Introduction/Aim: Patients with respiratory diseases are more susceptible to viral infection and develop more severe symptoms, associated with immunosuppression by elevated transforming growth factor-beta (TGFb). Glucocorticosteroids (GCS) effectively reduce inflammation when inhaled prophylactically, or taken orally for exacerbations, but can also cause further immunosuppression. Oral pirfenidone (PFD), an anti-fibrotic used to treat patients with pulmonary fibrosis, has been shown to reduce TGFb-enhanced influenza A virus (IAV) infection in mice (Thomas et al, Respirology, 2021). The current aim was to determine if administration of inhaled PFD prior to infection, or with the addition of oral PFD post-infection, is as effective at reducing IAV-induced inflammation as GCS, without causing immunosuppression.
Methods: Mice were treated with i.n. vehicle (control), PFD (13.3 mg/kg) or GCS (1 mg/kg) daily, starting 2 days prior to infection with IAV (102 PFU, HKx31, n=6-10). Separate mice were treated daily pre- and post-infection (i.n. then oral) with vehicle (i/o control), PFD (i/o PFD) or GCS (i/o GCS). Mice were culled 3 days post-infection to measure viral load, inflammation and immune responses in BALF and lung tissue.

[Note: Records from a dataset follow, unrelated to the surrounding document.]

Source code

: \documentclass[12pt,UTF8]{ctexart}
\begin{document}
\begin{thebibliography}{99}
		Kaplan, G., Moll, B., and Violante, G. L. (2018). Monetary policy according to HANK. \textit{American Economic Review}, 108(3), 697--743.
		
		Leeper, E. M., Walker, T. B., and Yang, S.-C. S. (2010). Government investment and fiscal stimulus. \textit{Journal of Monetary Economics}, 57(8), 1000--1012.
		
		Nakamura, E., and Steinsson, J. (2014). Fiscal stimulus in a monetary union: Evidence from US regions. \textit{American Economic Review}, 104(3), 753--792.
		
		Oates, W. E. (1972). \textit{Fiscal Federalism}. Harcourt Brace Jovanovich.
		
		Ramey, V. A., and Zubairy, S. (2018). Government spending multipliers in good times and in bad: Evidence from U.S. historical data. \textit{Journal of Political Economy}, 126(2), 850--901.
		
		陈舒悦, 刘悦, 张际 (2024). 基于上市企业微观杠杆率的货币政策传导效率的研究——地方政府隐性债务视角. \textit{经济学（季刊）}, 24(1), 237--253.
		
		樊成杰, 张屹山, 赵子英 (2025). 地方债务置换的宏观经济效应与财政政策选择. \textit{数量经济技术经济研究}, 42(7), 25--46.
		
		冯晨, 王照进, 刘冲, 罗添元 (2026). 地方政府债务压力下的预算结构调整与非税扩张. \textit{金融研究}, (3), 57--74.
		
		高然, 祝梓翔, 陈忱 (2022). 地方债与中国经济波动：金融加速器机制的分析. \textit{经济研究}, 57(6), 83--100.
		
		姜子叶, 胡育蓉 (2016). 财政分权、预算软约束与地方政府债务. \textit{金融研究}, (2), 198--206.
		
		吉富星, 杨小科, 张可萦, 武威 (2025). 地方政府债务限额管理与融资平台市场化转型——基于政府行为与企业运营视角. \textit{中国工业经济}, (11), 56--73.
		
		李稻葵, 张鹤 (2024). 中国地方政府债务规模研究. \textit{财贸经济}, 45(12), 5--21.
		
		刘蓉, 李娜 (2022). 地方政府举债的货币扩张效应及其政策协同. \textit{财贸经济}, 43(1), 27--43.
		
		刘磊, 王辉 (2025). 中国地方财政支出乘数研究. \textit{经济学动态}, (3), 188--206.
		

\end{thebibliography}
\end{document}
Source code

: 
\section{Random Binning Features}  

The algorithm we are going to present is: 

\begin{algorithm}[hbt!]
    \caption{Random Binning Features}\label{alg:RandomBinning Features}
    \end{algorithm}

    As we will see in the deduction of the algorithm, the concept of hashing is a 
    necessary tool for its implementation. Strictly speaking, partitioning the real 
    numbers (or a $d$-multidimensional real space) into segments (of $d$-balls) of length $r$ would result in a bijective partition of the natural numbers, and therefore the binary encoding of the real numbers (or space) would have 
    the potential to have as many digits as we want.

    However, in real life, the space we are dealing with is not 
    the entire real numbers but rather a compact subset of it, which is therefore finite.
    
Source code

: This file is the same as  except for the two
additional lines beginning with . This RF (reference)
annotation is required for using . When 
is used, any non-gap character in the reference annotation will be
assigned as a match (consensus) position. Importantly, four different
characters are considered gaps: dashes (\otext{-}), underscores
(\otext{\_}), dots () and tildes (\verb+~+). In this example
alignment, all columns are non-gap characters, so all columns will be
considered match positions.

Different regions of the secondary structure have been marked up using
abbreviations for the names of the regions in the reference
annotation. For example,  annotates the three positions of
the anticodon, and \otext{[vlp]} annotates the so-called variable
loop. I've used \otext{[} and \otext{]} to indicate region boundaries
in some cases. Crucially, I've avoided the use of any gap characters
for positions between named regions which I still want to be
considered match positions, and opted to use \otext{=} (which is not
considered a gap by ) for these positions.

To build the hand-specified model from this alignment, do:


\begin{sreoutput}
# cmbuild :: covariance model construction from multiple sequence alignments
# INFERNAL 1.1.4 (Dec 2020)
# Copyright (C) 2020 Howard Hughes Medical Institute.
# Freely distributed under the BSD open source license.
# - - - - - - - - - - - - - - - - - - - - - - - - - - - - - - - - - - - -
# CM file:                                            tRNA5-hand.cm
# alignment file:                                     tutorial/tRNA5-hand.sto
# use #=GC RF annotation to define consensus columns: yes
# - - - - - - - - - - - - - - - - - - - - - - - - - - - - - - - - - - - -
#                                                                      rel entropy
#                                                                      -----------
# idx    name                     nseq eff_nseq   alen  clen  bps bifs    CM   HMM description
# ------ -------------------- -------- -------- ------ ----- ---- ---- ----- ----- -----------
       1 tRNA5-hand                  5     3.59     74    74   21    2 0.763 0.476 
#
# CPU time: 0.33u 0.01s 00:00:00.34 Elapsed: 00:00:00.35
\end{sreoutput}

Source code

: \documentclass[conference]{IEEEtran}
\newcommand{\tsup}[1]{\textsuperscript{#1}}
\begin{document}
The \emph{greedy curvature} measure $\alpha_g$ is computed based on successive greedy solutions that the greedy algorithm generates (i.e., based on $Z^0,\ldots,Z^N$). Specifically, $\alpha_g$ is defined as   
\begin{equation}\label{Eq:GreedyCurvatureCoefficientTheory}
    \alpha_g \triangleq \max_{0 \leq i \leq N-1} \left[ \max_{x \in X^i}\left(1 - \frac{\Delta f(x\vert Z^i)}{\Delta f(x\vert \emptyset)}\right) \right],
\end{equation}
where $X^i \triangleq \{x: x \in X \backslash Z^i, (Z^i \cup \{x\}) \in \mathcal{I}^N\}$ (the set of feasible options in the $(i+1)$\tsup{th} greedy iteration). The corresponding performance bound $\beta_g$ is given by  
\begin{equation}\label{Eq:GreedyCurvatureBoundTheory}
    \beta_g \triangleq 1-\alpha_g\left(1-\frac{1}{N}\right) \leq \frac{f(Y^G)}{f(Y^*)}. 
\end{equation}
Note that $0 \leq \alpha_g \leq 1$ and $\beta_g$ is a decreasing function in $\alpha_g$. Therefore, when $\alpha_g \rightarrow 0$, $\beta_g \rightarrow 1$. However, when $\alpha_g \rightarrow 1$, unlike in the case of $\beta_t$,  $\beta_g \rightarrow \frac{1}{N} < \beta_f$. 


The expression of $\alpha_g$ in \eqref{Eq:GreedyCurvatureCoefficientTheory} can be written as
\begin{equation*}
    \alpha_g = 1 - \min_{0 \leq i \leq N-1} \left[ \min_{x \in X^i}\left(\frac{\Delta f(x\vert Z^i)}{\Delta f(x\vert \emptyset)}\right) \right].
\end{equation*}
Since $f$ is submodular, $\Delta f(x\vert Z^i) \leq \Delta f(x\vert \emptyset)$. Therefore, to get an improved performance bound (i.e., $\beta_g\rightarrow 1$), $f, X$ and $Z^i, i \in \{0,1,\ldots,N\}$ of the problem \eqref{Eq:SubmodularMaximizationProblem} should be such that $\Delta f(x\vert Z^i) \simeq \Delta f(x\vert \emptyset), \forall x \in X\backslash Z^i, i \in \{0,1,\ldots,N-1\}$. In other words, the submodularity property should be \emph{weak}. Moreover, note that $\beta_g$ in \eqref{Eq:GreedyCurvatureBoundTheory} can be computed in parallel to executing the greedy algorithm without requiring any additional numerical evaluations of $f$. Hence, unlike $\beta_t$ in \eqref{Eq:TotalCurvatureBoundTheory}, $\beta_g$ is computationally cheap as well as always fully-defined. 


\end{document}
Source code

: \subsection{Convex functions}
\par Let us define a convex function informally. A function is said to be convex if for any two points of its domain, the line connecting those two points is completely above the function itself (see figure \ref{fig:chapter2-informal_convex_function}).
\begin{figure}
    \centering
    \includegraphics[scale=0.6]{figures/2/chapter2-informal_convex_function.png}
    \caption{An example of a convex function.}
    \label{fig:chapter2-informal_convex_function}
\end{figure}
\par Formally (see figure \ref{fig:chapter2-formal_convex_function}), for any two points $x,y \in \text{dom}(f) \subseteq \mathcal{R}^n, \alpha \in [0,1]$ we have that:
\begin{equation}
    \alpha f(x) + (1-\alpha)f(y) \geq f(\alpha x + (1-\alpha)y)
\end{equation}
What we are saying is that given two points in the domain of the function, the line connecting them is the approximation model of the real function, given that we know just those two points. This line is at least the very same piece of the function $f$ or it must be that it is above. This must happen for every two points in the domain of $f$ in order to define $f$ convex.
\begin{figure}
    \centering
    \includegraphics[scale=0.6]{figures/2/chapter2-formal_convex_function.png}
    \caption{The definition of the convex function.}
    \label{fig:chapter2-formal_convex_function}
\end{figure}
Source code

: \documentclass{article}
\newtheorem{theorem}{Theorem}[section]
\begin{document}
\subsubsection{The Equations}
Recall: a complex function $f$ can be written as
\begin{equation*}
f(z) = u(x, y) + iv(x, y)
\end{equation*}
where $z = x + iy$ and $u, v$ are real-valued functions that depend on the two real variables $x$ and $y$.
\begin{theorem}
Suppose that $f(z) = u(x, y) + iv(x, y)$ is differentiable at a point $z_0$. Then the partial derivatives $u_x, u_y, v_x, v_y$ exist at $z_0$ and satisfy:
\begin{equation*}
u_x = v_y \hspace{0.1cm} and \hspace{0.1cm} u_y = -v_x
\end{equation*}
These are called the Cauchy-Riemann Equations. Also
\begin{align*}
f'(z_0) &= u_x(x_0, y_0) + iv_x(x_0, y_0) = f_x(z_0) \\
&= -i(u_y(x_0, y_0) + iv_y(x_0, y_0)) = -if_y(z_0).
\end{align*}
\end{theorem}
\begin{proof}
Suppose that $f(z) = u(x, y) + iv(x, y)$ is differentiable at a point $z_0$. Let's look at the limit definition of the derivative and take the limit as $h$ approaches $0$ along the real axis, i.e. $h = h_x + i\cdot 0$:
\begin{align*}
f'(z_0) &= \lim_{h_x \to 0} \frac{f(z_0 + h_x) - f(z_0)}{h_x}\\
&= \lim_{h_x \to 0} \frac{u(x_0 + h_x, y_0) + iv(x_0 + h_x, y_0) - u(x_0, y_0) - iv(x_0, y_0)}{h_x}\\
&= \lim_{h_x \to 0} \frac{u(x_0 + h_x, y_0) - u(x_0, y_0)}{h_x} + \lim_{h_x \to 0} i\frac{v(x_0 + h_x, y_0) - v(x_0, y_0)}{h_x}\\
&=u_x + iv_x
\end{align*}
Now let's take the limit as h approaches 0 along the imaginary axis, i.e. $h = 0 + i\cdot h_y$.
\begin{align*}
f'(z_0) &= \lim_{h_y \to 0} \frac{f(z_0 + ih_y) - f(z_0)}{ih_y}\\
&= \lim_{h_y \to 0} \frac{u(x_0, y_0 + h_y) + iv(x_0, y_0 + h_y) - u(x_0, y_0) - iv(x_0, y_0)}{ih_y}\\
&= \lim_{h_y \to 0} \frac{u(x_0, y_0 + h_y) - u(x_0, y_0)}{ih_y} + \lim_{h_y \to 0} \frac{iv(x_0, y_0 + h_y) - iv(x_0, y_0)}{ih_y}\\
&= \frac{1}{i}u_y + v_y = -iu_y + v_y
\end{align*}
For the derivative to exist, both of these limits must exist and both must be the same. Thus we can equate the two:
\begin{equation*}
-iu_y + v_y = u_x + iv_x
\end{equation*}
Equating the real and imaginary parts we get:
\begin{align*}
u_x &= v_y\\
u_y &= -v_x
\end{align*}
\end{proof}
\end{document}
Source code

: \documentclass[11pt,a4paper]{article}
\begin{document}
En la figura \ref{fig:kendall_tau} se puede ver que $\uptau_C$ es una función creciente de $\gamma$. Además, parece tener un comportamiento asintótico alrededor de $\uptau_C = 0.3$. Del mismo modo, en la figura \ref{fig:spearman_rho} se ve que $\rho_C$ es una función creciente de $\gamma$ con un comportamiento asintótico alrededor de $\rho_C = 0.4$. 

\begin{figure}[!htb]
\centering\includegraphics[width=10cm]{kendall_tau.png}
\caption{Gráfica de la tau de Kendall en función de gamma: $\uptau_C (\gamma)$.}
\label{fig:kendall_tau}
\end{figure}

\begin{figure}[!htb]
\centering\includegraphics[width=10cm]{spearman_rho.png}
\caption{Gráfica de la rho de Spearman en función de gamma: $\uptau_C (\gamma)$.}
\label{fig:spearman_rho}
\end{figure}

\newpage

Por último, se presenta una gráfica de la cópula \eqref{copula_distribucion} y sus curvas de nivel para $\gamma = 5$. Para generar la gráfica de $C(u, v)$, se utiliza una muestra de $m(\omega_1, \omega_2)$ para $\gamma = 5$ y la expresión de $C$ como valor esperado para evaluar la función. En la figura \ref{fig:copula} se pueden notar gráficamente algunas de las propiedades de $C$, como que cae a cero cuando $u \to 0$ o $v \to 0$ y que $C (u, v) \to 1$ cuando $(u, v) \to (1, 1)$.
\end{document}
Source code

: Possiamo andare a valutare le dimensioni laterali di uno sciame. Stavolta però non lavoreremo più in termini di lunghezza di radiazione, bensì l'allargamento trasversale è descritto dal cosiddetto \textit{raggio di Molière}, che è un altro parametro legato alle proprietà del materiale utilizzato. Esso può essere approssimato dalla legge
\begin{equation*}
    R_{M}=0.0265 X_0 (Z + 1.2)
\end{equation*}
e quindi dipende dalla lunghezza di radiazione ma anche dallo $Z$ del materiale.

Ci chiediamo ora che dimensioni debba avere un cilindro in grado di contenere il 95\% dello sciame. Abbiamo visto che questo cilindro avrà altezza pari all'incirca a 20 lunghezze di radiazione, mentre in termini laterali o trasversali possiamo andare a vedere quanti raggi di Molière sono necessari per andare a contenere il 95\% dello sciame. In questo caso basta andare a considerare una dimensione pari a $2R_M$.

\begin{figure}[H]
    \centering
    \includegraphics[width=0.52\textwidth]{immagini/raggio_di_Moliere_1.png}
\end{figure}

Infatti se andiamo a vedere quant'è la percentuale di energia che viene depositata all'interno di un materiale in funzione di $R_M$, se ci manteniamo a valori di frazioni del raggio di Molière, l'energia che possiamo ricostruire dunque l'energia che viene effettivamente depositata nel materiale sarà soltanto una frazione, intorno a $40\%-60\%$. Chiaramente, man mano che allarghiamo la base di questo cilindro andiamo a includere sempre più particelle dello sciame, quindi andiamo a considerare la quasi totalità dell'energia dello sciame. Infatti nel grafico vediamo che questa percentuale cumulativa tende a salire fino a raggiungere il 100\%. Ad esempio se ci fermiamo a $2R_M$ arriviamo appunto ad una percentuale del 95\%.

Results: Inhaled PFD, but not GCS, reduced viral load (p<0.05). Both PFD and GCS reduced RANTES, while PFD, but not GCS, reduced IL-6, TNFα and KC. IAV-induced Inflammatory cells, notably macrophages and neutrophils, were further increased by GCS (p<0.001) but not by PFD. Preliminary results suggest that i/o PFD reduced the severity of IAV infection, while i/o GCS increased severity.
Conclusion: Treatment with either inhaled or i/o PFD afforded greater protection against TGFβ-enhanced viral infection and inflammation than GCS. These positive findings support the repurposing of PFD beyond its current use in IPF to include other respiratory diseases, offering superior protection from worse disease outcomes associated with viral exacerbations.